'''

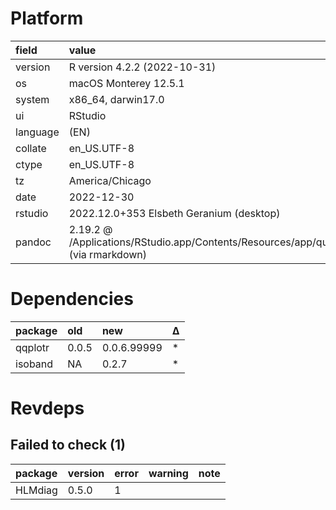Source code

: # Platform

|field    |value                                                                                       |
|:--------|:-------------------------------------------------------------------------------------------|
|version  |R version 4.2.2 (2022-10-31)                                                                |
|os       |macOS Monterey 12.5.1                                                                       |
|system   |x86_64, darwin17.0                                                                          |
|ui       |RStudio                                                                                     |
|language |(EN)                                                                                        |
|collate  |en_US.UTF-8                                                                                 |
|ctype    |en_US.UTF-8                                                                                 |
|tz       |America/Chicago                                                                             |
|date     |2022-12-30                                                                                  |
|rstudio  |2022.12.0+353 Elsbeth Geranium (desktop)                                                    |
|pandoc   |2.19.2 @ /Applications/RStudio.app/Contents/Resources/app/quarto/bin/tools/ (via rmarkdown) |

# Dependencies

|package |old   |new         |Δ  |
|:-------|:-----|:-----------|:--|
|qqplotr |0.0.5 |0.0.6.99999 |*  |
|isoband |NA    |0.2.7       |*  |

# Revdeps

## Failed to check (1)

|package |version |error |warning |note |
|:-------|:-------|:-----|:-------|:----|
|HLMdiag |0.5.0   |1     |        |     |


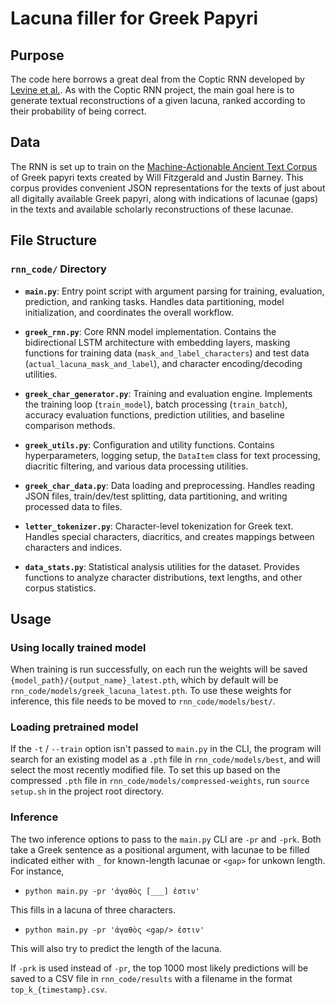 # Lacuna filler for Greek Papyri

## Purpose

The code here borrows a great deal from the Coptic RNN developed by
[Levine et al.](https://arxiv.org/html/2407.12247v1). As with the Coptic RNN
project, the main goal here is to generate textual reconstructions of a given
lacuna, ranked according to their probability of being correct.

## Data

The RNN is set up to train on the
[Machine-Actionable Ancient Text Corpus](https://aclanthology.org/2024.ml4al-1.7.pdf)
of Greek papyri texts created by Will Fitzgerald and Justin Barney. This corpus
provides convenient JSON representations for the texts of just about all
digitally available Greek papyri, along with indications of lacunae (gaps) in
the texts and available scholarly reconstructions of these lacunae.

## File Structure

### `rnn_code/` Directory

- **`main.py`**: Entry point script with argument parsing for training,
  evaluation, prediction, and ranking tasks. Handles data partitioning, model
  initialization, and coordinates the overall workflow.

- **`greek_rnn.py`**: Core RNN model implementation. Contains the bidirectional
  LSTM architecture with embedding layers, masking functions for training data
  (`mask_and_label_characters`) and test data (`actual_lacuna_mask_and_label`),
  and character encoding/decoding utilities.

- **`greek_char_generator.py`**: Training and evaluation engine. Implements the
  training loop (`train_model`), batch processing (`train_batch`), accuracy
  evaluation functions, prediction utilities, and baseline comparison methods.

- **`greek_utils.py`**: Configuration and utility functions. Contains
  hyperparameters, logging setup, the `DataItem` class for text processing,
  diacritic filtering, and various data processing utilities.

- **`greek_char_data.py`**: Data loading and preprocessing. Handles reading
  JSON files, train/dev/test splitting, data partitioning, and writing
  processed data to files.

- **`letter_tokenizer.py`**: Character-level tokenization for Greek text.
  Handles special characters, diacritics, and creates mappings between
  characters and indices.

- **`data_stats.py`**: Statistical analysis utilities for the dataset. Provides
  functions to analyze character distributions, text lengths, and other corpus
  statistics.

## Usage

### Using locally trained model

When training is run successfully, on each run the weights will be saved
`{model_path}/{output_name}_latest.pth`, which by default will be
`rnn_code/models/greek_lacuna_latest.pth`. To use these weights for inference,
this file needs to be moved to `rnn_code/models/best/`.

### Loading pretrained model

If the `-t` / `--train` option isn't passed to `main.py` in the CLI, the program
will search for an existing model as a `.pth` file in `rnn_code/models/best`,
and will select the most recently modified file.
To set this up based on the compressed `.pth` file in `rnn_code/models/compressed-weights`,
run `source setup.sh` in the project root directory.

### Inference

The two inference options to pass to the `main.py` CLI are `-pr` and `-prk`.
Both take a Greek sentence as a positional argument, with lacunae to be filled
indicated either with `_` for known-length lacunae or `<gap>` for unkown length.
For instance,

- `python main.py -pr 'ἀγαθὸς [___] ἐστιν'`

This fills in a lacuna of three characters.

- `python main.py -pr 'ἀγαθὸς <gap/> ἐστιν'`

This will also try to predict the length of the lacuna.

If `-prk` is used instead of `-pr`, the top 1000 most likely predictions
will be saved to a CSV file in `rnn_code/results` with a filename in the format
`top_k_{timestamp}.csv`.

'''
'''

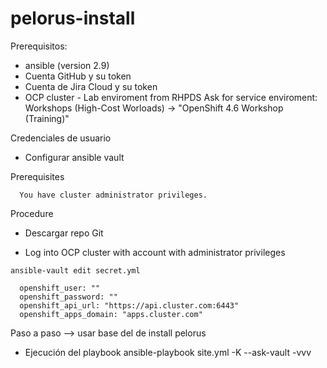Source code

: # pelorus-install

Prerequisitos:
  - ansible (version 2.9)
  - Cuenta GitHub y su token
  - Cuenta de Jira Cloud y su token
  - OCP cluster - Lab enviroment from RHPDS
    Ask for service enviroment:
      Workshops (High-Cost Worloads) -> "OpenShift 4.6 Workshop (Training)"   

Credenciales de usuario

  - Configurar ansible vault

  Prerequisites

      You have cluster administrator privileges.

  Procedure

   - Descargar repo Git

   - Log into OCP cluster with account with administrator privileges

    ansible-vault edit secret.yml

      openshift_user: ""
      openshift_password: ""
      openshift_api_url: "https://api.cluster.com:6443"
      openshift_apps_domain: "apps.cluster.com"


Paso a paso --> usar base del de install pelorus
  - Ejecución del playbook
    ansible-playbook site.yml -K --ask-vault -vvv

'''
'''

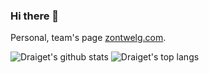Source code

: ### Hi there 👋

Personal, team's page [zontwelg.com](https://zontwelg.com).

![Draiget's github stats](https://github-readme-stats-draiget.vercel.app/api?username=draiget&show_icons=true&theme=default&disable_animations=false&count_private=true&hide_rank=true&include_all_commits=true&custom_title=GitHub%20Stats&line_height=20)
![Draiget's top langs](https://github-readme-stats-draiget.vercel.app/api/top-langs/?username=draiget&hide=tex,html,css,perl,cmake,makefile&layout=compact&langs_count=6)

'''

An exact copy of the lines above, from the one containing "this file needs" through the one containing "### Inference", is the whole of the answer.

• [Answer for the task]
this file needs to be moved to `rnn_code/models/best/`.

### Loading pretrained model

If the `-t` / `--train` option isn't passed to `main.py` in the CLI, the program
will search for an existing model as a `.pth` file in `rnn_code/models/best`,
and will select the most recently modified file.
To set this up based on the compressed `.pth` file in `rnn_code/models/compressed-weights`,
run `source setup.sh` in the project root directory.

### Inference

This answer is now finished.